Recorded data:
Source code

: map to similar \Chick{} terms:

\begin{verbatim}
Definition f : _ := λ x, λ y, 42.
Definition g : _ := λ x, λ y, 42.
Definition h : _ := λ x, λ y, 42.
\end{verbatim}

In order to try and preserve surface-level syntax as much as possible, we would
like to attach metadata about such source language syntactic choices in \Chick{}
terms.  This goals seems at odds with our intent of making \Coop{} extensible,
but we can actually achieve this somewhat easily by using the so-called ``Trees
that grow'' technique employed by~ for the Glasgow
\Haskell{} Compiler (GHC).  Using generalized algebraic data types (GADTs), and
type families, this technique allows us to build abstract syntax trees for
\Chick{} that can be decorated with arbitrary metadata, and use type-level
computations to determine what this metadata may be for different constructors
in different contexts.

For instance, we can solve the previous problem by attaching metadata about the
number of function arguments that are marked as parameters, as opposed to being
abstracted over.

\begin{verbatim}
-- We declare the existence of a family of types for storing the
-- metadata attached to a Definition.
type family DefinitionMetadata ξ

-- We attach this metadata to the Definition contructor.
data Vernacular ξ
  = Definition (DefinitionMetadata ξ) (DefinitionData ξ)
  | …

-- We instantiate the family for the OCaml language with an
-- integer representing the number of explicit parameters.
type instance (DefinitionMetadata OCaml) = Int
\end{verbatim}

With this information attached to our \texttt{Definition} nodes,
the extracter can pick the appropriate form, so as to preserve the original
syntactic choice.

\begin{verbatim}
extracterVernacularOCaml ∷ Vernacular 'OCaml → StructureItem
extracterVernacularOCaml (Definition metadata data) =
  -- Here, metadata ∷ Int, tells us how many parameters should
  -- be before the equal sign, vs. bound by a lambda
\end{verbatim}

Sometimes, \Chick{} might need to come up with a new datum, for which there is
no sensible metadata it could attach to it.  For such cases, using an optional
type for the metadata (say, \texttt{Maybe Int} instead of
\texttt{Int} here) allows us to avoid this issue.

--

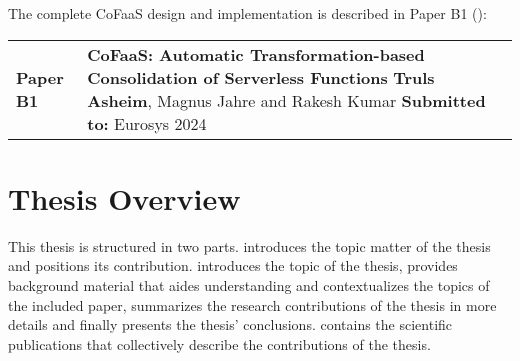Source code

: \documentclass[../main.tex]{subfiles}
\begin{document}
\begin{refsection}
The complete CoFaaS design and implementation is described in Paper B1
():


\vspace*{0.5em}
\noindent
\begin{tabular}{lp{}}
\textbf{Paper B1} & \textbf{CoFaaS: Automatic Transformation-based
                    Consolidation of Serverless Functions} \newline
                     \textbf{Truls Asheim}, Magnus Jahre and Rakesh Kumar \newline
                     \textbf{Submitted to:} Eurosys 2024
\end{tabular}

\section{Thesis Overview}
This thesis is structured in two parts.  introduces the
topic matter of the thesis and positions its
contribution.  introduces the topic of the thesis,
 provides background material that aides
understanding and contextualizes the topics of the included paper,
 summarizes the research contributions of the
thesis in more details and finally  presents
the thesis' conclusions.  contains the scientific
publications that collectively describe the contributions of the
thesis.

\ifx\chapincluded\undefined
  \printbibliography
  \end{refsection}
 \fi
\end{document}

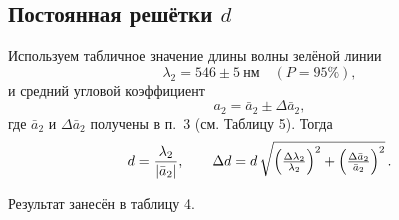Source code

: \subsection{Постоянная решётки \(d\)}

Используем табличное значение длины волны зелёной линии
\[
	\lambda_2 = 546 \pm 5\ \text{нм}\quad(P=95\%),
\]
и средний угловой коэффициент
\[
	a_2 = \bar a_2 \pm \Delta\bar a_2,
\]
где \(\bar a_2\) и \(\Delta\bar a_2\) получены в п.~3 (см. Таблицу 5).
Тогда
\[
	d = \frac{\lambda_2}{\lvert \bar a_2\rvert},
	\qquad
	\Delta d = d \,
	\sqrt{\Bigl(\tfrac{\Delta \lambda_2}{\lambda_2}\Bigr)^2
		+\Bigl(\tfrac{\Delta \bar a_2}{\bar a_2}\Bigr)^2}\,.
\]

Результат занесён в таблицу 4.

(ACTIVITY) In the lines above, spot each one that contains the word "Chick" and copy it.

(OUTPUT OF THE TASK)
: map to similar \Chick{} terms:
like to attach metadata about such source language syntactic choices in \Chick{}
\Chick{} that can be decorated with arbitrary metadata, and use type-level
Sometimes, \Chick{} might need to come up with a new datum, for which there is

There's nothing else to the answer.